Jednym z drugoplanowych bohaterów książki jest Leopold Infeld (1898–1968), absolwent Uniwersytetu Jagiellońskiego, który w latach 1930–1938 pracował z Einsteinem w Princeton nad problemem ruchu w ogólnej teorii względności, a w 1938 roku wspólnie napisali książkę „Ewolucja fizyki”. W 1955 roku polski fizyk był jedynym sygnatariuszem wzywającego do rozbrojenia jądrowego Manifestu Russela-Einsteina, który nigdy nie otrzymał Nagrody Nobla. Naukowcy wymienili między sobą ponad sto listów. Z perspektywy polskiego czytelnika dedykowany wstęp do recenzowanego wydania jest szczególnie cenny i interesujący. Autorzy opisują dwunastu polskich uczonych znajdujących się pod wpływem twórcy szczególnej teorii względności. Wśród nich byli m.in. Maria Skłodowska-Curie, Marian Smoluchowski i Jan Weyssenhoff.

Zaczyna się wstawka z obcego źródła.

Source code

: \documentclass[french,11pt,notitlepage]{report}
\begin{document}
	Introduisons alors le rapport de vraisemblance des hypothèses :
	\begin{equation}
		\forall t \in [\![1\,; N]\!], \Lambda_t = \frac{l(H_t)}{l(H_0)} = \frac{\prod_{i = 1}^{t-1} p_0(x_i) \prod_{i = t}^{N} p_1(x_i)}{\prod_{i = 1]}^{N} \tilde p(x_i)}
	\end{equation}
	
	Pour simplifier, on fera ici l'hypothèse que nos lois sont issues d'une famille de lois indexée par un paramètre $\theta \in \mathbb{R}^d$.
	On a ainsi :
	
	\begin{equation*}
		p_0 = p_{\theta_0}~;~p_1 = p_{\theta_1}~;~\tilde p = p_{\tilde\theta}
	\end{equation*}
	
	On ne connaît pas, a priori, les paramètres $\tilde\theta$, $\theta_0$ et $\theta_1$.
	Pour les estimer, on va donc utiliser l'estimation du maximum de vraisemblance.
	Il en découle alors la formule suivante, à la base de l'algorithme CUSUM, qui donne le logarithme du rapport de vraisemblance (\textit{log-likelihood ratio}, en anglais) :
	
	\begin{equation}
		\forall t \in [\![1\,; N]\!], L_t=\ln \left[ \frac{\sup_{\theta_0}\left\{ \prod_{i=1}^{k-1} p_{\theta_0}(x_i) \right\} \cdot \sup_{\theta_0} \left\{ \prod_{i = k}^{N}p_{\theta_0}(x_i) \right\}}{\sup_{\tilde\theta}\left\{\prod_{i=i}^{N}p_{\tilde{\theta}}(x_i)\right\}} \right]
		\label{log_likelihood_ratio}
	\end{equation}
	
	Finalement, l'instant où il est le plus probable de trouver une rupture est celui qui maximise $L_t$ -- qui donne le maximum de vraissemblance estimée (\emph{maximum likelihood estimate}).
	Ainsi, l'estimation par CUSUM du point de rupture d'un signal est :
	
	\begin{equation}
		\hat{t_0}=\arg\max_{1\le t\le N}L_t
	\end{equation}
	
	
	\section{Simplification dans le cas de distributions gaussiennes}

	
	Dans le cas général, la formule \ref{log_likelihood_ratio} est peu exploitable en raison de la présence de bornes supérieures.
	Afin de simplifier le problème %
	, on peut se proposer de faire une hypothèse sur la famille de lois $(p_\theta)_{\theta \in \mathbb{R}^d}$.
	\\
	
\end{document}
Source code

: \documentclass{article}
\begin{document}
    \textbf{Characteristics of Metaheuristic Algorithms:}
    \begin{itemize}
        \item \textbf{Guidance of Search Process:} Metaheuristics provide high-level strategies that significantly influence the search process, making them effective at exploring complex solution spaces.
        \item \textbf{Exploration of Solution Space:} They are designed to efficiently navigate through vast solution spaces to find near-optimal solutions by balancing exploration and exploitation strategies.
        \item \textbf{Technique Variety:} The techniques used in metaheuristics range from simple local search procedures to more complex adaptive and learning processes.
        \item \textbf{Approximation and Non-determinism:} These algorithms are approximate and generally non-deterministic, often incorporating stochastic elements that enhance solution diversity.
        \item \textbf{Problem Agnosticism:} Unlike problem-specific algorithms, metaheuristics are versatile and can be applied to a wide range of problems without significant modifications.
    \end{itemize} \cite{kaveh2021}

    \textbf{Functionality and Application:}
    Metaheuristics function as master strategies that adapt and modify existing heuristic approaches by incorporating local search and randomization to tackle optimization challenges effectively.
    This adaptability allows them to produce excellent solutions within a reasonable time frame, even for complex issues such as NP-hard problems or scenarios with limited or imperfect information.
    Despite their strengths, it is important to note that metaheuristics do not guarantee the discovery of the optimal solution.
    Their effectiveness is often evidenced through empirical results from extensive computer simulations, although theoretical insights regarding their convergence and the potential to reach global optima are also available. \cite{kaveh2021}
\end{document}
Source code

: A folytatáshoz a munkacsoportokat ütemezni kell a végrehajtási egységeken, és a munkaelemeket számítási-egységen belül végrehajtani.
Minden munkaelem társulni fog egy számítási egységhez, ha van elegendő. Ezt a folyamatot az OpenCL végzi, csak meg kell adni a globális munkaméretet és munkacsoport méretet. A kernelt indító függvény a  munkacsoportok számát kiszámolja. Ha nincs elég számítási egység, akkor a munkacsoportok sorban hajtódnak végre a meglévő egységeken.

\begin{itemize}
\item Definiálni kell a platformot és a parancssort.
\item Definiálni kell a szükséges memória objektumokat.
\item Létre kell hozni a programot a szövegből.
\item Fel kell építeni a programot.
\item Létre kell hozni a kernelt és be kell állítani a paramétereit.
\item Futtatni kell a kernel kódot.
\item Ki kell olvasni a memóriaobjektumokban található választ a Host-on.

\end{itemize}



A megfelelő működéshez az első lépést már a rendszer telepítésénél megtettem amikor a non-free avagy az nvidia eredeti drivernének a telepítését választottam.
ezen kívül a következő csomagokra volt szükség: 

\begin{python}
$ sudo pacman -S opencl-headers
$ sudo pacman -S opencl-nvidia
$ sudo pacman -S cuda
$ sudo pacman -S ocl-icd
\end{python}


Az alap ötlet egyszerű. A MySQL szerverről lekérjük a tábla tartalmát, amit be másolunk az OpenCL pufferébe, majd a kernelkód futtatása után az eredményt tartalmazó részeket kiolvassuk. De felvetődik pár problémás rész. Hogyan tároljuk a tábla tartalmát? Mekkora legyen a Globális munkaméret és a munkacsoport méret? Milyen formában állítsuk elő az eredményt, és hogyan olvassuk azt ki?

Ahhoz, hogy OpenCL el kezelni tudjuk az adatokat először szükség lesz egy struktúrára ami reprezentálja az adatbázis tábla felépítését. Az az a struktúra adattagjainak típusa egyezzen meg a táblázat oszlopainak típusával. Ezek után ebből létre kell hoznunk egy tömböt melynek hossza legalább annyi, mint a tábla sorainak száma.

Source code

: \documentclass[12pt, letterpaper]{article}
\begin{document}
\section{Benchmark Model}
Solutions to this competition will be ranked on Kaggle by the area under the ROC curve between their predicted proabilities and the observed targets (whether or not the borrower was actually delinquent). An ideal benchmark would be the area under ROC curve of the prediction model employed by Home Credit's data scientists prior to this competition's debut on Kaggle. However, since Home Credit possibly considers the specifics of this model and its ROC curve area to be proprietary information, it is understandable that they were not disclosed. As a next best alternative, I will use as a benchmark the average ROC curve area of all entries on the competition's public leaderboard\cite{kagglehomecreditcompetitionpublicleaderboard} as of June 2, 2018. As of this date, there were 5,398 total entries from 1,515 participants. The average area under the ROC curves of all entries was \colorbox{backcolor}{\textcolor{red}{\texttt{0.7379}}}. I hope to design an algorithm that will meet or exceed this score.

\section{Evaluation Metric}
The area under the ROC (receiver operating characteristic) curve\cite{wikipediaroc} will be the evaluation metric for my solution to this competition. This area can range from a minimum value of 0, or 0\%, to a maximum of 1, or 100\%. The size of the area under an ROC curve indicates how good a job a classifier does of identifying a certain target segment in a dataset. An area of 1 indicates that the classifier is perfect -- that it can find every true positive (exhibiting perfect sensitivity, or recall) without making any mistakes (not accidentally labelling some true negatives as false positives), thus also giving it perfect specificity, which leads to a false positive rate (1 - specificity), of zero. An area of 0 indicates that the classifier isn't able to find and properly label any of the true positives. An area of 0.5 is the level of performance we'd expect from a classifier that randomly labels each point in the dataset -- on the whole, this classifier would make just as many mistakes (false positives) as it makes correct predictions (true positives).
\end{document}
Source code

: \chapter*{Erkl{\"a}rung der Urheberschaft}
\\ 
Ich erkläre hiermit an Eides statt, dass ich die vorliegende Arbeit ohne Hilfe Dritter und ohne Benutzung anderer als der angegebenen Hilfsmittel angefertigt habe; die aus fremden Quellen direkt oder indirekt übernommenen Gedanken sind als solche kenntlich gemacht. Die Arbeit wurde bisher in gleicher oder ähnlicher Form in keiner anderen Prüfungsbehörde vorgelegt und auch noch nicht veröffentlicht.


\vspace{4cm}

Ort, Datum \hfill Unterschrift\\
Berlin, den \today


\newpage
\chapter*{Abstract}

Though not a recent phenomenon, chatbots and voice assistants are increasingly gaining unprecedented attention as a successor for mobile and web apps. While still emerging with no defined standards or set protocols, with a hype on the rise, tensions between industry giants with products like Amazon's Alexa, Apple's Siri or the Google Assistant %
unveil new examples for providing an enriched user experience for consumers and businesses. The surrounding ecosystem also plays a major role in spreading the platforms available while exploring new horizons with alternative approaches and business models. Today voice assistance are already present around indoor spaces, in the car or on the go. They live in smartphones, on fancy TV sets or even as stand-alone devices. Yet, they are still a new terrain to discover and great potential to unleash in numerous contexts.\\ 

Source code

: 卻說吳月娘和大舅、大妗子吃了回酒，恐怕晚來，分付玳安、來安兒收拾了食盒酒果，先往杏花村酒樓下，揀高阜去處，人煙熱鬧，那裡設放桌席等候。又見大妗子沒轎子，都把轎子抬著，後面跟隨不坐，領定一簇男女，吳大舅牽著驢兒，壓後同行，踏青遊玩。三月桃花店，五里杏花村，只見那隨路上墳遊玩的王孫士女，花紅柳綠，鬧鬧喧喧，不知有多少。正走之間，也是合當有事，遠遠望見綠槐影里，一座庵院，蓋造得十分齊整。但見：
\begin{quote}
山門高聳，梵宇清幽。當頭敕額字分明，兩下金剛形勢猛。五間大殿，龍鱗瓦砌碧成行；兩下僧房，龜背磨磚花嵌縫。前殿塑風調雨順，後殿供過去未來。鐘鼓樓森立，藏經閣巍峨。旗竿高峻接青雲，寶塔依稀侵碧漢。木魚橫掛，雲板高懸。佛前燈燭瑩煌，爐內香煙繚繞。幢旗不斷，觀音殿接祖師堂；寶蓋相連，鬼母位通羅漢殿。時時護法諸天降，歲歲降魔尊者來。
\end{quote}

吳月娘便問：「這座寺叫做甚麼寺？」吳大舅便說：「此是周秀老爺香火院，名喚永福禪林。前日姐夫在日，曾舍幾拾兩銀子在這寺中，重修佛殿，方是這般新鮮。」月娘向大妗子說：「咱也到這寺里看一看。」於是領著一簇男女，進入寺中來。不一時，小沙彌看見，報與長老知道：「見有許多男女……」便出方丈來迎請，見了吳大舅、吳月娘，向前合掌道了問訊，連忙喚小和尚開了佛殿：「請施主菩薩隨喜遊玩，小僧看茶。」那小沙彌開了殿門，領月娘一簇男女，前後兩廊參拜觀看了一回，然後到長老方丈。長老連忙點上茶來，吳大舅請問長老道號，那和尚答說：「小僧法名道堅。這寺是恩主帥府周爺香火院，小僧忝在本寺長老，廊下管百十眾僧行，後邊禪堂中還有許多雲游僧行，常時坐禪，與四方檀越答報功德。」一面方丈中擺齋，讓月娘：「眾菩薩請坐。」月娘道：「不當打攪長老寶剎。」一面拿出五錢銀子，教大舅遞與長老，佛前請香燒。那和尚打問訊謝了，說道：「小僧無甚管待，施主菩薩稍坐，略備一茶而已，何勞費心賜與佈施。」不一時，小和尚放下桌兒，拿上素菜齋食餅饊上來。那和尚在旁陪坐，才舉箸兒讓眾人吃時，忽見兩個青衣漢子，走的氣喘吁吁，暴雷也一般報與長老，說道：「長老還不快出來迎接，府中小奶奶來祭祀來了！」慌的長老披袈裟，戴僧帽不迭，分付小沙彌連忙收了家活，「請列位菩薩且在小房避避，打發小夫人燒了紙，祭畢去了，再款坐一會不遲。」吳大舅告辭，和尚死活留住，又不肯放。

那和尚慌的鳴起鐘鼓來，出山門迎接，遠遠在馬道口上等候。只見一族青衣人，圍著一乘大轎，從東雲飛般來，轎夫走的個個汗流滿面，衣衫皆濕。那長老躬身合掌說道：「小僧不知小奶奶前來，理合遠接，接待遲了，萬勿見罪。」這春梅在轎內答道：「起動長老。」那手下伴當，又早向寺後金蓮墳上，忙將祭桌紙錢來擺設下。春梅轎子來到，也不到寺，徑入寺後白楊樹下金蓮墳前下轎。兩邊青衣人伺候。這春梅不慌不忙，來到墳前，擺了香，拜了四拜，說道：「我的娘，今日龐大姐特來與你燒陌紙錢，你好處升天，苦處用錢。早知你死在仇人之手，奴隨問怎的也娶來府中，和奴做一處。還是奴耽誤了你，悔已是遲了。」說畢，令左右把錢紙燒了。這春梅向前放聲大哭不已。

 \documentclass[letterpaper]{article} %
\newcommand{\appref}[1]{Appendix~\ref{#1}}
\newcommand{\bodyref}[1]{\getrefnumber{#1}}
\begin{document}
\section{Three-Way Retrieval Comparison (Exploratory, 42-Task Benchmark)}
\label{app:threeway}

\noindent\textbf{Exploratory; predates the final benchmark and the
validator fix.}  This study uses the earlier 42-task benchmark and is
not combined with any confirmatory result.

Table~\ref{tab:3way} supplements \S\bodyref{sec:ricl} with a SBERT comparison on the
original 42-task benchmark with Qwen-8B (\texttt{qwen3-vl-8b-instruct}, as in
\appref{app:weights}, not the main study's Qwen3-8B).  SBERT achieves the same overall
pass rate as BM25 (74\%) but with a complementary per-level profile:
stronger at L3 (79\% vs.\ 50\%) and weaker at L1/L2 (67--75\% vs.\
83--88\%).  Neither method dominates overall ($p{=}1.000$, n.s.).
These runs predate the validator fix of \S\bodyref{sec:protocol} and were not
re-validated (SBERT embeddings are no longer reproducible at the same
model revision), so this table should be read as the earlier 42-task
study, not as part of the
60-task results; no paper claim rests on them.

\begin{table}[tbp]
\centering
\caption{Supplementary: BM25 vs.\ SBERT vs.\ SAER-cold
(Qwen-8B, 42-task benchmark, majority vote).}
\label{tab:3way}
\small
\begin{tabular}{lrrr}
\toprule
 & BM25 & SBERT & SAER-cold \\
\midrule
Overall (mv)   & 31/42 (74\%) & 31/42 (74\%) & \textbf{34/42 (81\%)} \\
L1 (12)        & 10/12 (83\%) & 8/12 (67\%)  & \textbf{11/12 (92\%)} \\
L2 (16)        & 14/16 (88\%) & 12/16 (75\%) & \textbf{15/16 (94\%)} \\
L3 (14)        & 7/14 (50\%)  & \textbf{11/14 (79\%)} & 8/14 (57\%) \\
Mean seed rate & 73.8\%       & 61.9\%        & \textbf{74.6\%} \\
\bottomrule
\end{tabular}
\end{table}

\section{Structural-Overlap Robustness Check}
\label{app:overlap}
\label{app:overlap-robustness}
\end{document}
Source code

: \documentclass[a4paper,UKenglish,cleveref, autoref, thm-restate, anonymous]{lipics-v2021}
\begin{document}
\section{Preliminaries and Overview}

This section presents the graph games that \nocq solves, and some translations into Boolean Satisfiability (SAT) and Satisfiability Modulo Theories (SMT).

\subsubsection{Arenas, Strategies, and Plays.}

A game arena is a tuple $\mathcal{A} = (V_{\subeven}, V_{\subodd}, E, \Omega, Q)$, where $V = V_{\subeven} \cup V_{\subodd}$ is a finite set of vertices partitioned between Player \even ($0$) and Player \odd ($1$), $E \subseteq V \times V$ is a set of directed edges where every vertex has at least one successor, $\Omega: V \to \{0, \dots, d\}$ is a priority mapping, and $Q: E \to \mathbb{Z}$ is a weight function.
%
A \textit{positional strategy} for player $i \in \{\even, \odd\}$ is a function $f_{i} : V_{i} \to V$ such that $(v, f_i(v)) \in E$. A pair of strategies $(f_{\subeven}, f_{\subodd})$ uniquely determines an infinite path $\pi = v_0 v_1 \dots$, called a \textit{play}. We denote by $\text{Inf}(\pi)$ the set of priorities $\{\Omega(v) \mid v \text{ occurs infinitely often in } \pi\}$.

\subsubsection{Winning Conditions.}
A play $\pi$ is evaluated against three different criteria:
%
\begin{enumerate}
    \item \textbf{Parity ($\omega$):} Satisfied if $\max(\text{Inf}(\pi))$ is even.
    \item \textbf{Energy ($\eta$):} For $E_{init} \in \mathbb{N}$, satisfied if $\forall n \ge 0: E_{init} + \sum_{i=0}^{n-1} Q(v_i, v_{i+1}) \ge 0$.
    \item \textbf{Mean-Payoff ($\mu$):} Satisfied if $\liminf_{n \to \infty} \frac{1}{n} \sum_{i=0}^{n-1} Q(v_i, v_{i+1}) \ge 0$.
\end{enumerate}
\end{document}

„Einstein o Einsteinie” to pozycja potrzebna, ważna, ale – mimo popularyzatorskiego przekazu – nie zawsze prosta w odbiorze. Czytelnik mniej zaznajomiony z naukami ścisłymi może fragmentami mieć problemy z nadążeniem za narracją prowadzoną przez autorów. Już same tytuły esejów zawartych w rozdziale „Komentarze” odnoszą się do takiej problematyki, jak „elektromagnetyczny obraz świata”, „ruchy Browna” i „promieniowanie ciała doskonale czarnego”. Nie zmienia to jednak wysokiej oceny książki, a dla humanistycznych czytelników, oprócz polskich wątków i samego tekstu „Zapisków”, chyba największą wartość będzie miało omówienie tła historycznego. Polecam uwadze nie tylko specjalistom od fizyki teoretycznej.